• **TASK OBJECTIVE**
Repeat the records given below in full, with no changes.

Stored data entries:
--------------------------------

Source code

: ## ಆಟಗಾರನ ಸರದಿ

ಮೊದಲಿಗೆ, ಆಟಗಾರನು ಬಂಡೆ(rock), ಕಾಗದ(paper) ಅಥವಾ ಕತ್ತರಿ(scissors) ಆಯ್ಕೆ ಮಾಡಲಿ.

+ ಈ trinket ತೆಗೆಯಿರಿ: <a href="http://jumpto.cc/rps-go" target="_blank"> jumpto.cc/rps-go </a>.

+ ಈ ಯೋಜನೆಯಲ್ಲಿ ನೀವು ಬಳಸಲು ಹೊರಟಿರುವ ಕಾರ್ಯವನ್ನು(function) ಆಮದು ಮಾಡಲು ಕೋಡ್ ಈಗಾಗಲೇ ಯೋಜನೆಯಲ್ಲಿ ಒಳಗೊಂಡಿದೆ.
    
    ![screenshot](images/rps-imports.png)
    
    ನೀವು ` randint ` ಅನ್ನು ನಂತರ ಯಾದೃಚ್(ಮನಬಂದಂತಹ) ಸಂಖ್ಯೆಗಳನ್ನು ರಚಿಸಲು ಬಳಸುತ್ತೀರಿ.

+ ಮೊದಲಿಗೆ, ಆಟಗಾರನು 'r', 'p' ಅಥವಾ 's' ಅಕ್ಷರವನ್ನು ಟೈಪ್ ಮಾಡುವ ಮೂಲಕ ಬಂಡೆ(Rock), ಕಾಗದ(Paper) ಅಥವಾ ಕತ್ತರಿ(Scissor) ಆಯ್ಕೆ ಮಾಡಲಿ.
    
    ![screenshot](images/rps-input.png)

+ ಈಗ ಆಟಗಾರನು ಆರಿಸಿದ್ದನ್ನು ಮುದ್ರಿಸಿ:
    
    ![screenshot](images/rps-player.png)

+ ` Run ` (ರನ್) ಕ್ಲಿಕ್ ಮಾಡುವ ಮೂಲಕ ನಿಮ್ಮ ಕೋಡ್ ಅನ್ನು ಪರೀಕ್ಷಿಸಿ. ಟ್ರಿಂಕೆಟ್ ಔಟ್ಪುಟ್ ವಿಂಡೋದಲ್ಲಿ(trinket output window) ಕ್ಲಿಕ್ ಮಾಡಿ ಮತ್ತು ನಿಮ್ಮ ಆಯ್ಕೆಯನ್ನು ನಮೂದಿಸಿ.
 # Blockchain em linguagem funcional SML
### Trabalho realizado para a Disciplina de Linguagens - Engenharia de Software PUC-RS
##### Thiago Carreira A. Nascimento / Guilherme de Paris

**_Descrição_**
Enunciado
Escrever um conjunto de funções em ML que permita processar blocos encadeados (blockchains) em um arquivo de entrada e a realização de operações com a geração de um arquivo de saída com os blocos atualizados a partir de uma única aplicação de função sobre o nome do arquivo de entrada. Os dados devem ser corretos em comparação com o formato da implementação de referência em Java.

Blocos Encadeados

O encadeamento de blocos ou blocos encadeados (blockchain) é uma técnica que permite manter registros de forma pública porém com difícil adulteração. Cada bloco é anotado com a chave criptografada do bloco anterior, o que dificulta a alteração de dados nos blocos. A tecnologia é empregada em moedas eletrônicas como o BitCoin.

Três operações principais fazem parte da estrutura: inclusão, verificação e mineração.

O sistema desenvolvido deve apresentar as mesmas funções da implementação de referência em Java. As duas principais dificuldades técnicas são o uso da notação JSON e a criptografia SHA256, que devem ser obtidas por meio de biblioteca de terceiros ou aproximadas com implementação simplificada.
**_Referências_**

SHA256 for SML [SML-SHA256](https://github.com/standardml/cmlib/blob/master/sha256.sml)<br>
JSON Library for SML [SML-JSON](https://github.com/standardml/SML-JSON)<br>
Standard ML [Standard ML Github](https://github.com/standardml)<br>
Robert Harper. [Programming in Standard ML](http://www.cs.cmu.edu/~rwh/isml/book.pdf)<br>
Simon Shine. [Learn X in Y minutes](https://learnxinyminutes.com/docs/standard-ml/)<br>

--------------------------------

• **EXPECTED ANSWER**
Source code

: ## ಆಟಗಾರನ ಸರದಿ

ಮೊದಲಿಗೆ, ಆಟಗಾರನು ಬಂಡೆ(rock), ಕಾಗದ(paper) ಅಥವಾ ಕತ್ತರಿ(scissors) ಆಯ್ಕೆ ಮಾಡಲಿ.

+ ಈ trinket ತೆಗೆಯಿರಿ: <a href="http://jumpto.cc/rps-go" target="_blank"> jumpto.cc/rps-go </a>.

+ ಈ ಯೋಜನೆಯಲ್ಲಿ ನೀವು ಬಳಸಲು ಹೊರಟಿರುವ ಕಾರ್ಯವನ್ನು(function) ಆಮದು ಮಾಡಲು ಕೋಡ್ ಈಗಾಗಲೇ ಯೋಜನೆಯಲ್ಲಿ ಒಳಗೊಂಡಿದೆ.
    
    ![screenshot](images/rps-imports.png)
    
    ನೀವು ` randint ` ಅನ್ನು ನಂತರ ಯಾದೃಚ್(ಮನಬಂದಂತಹ) ಸಂಖ್ಯೆಗಳನ್ನು ರಚಿಸಲು ಬಳಸುತ್ತೀರಿ.

+ ಮೊದಲಿಗೆ, ಆಟಗಾರನು 'r', 'p' ಅಥವಾ 's' ಅಕ್ಷರವನ್ನು ಟೈಪ್ ಮಾಡುವ ಮೂಲಕ ಬಂಡೆ(Rock), ಕಾಗದ(Paper) ಅಥವಾ ಕತ್ತರಿ(Scissor) ಆಯ್ಕೆ ಮಾಡಲಿ.
    
    ![screenshot](images/rps-input.png)

+ ಈಗ ಆಟಗಾರನು ಆರಿಸಿದ್ದನ್ನು ಮುದ್ರಿಸಿ:
    
    ![screenshot](images/rps-player.png)

+ ` Run ` (ರನ್) ಕ್ಲಿಕ್ ಮಾಡುವ ಮೂಲಕ ನಿಮ್ಮ ಕೋಡ್ ಅನ್ನು ಪರೀಕ್ಷಿಸಿ. ಟ್ರಿಂಕೆಟ್ ಔಟ್ಪುಟ್ ವಿಂಡೋದಲ್ಲಿ(trinket output window) ಕ್ಲಿಕ್ ಮಾಡಿ ಮತ್ತು ನಿಮ್ಮ ಆಯ್ಕೆಯನ್ನು ನಮೂದಿಸಿ.
 # Blockchain em linguagem funcional SML
### Trabalho realizado para a Disciplina de Linguagens - Engenharia de Software PUC-RS
##### Thiago Carreira A. Nascimento / Guilherme de Paris

**_Descrição_**
Enunciado
Escrever um conjunto de funções em ML que permita processar blocos encadeados (blockchains) em um arquivo de entrada e a realização de operações com a geração de um arquivo de saída com os blocos atualizados a partir de uma única aplicação de função sobre o nome do arquivo de entrada. Os dados devem ser corretos em comparação com o formato da implementação de referência em Java.

Blocos Encadeados

O encadeamento de blocos ou blocos encadeados (blockchain) é uma técnica que permite manter registros de forma pública porém com difícil adulteração. Cada bloco é anotado com a chave criptografada do bloco anterior, o que dificulta a alteração de dados nos blocos. A tecnologia é empregada em moedas eletrônicas como o BitCoin.

Três operações principais fazem parte da estrutura: inclusão, verificação e mineração.

O sistema desenvolvido deve apresentar as mesmas funções da implementação de referência em Java. As duas principais dificuldades técnicas são o uso da notação JSON e a criptografia SHA256, que devem ser obtidas por meio de biblioteca de terceiros ou aproximadas com implementação simplificada.
**_Referências_**

SHA256 for SML [SML-SHA256](https://github.com/standardml/cmlib/blob/master/sha256.sml)<br>
JSON Library for SML [SML-JSON](https://github.com/standardml/SML-JSON)<br>
Standard ML [Standard ML Github](https://github.com/standardml)<br>
Robert Harper. [Programming in Standard ML](http://www.cs.cmu.edu/~rwh/isml/book.pdf)<br>
Simon Shine. [Learn X in Y minutes](https://learnxinyminutes.com/docs/standard-ml/)<br>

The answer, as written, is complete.